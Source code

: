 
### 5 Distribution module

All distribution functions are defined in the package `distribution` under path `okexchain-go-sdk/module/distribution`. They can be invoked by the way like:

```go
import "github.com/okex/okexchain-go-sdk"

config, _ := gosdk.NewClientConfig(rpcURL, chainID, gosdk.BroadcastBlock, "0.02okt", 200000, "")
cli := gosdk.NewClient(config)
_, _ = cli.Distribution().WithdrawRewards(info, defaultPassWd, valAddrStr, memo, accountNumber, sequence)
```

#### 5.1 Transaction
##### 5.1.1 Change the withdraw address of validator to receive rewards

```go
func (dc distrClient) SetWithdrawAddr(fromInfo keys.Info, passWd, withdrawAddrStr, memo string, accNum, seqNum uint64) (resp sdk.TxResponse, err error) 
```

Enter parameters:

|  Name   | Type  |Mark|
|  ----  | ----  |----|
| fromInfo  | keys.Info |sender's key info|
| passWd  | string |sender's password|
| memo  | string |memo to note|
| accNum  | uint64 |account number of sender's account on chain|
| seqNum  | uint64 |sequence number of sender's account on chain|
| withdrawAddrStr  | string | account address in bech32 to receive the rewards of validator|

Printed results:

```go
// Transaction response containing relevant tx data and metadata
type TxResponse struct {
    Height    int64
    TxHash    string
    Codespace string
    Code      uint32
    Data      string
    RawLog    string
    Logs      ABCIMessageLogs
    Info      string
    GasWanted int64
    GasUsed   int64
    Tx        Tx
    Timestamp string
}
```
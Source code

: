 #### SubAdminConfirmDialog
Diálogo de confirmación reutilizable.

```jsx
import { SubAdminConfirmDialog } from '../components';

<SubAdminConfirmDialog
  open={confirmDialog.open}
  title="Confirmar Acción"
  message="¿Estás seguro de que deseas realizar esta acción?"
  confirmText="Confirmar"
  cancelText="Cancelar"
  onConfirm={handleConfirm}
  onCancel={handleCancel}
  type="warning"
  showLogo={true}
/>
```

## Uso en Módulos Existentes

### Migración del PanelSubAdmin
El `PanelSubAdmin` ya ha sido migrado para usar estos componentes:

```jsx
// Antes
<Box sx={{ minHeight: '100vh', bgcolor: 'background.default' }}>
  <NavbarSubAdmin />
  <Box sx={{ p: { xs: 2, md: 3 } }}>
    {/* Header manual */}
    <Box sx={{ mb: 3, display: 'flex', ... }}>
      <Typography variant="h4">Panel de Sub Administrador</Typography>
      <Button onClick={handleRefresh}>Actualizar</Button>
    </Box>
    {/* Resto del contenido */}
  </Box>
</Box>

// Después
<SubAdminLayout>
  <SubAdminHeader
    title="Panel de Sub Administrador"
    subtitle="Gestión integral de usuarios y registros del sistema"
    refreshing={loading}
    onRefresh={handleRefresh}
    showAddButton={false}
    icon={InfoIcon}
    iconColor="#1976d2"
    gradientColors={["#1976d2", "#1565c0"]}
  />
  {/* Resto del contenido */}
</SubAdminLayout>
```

****************

TASK DIRECTIONS: State how many lines of the entries include the string "sender", with nothing besides the number.

EXERCISE RESPONSE: 4